Archivi del mese: febbraio 2013

Come leggere e interpretare la poesia. Due opinioni a confronto.

discussione
Riprendo da qui un commento di Giorgio Linguaglossa e rispondo alle sue tesi. [E.A.]
 
* Linguaglossa ad Abate


Caro Ennio Abate,
quando dico che dobbiamo leggere e interpretare la poesia tenendoci a distanza
da categorie dell’economia come rapporti di produzione e forze produttive e
economicistiche come salario e capitale, non intendevo certo fare ritorno a
Croce al concetto di poesia=lirica pura; dico soltanto che dobbiamo leggere la
poesia come un particolare genere, come dire, una particolare forma di
linguaggio, ed è soltanto applicando le categorie del linguaggio che noi
possiamo entrare dentro la serratura della poesia e dentro la cassaforte del
Moderno.

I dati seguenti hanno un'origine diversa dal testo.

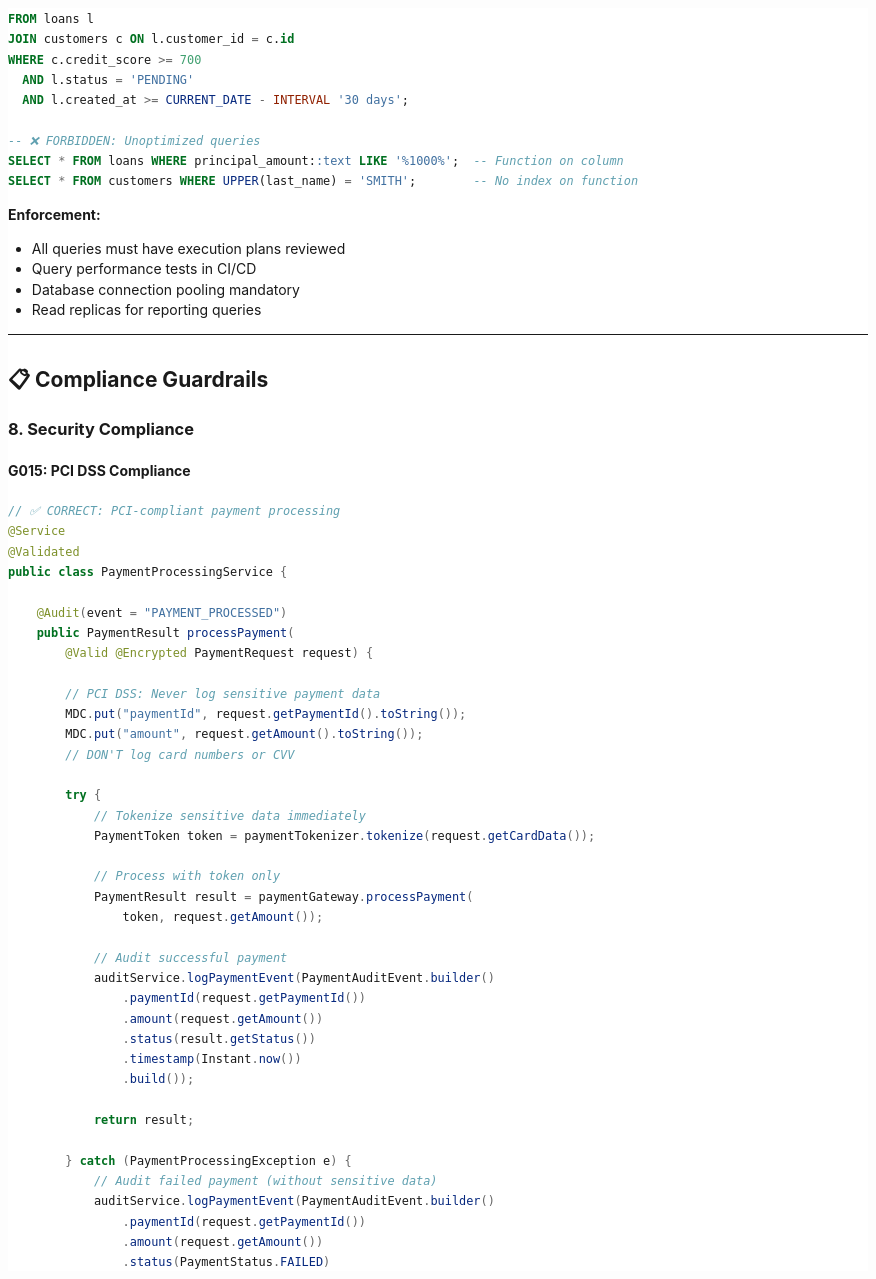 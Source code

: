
 ```sql
FROM loans l
JOIN customers c ON l.customer_id = c.id
WHERE c.credit_score >= 700
  AND l.status = 'PENDING'
  AND l.created_at >= CURRENT_DATE - INTERVAL '30 days';

-- ❌ FORBIDDEN: Unoptimized queries
SELECT * FROM loans WHERE principal_amount::text LIKE '%1000%';  -- Function on column
SELECT * FROM customers WHERE UPPER(last_name) = 'SMITH';        -- No index on function
```

**Enforcement:**
- All queries must have execution plans reviewed
- Query performance tests in CI/CD
- Database connection pooling mandatory
- Read replicas for reporting queries

---

## 📋 Compliance Guardrails

### 8. Security Compliance

#### **G015: PCI DSS Compliance**
```java
// ✅ CORRECT: PCI-compliant payment processing
@Service
@Validated
public class PaymentProcessingService {
    
    @Audit(event = "PAYMENT_PROCESSED")
    public PaymentResult processPayment(
        @Valid @Encrypted PaymentRequest request) {
        
        // PCI DSS: Never log sensitive payment data
        MDC.put("paymentId", request.getPaymentId().toString());
        MDC.put("amount", request.getAmount().toString());
        // DON'T log card numbers or CVV
        
        try {
            // Tokenize sensitive data immediately
            PaymentToken token = paymentTokenizer.tokenize(request.getCardData());
            
            // Process with token only
            PaymentResult result = paymentGateway.processPayment(
                token, request.getAmount());
                
            // Audit successful payment
            auditService.logPaymentEvent(PaymentAuditEvent.builder()
                .paymentId(request.getPaymentId())
                .amount(request.getAmount())
                .status(result.getStatus())
                .timestamp(Instant.now())
                .build());
                
            return result;
            
        } catch (PaymentProcessingException e) {
            // Audit failed payment (without sensitive data)
            auditService.logPaymentEvent(PaymentAuditEvent.builder()
                .paymentId(request.getPaymentId())
                .amount(request.getAmount())
                .status(PaymentStatus.FAILED)
``` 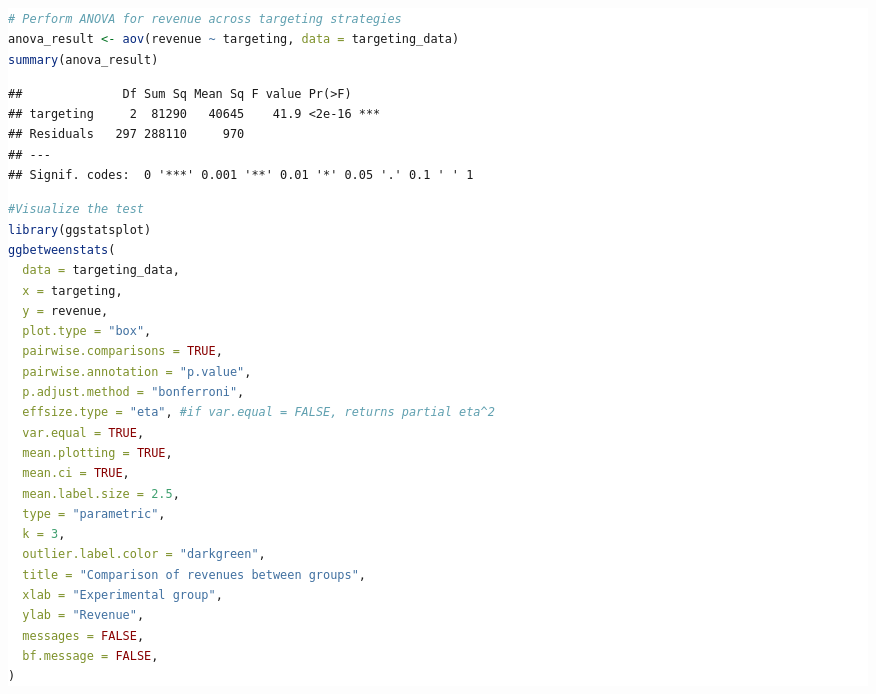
 ``` r
# Perform ANOVA for revenue across targeting strategies
anova_result <- aov(revenue ~ targeting, data = targeting_data)
summary(anova_result)
```

```
##              Df Sum Sq Mean Sq F value Pr(>F)    
## targeting     2  81290   40645    41.9 <2e-16 ***
## Residuals   297 288110     970                   
## ---
## Signif. codes:  0 '***' 0.001 '**' 0.01 '*' 0.05 '.' 0.1 ' ' 1
```

``` r
#Visualize the test
library(ggstatsplot)
ggbetweenstats(
  data = targeting_data,
  x = targeting,
  y = revenue,
  plot.type = "box",
  pairwise.comparisons = TRUE,
  pairwise.annotation = "p.value",
  p.adjust.method = "bonferroni",
  effsize.type = "eta", #if var.equal = FALSE, returns partial eta^2 
  var.equal = TRUE,
  mean.plotting = TRUE, 
  mean.ci = TRUE, 
  mean.label.size = 2.5,
  type = "parametric", 
  k = 3, 
  outlier.label.color = "darkgreen", 
  title = "Comparison of revenues between groups",
  xlab = "Experimental group", 
  ylab = "Revenue", 
  messages = FALSE,
  bf.message = FALSE,
)
```

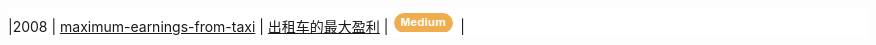 |2008 | [maximum-earnings-from-taxi](problems/2008-maximum-earnings-from-taxi.md) | [出租车的最大盈利](problems/2008-maximum-earnings-from-taxi.md) | ![](img/medium.png) |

Non occorre la dinamite per far saltare il Moderno ma basta una poesia
per cambiare le carte in tavola di ciò che si intende (comunemente e
convenzionalmente) per poesia. I «conflitti» in poesia devono potersi rintracciare
all’interno del suo dispositivo estetico e poetico, questo voglio dire, e non
all’esterno. I conflitti esistono nella forma poetica come «traccia», orma
mnestica; e, a volta sono invisibili ad intere epoche. Voglio dire che tanto
più alta è la formalizzazione dei testi quanto più in profondità scendono i
«conflitti». Insomma, il discorso è complesso e poliedrico e andrebbe
inquadrato da differenti punti di vista ermeneutici.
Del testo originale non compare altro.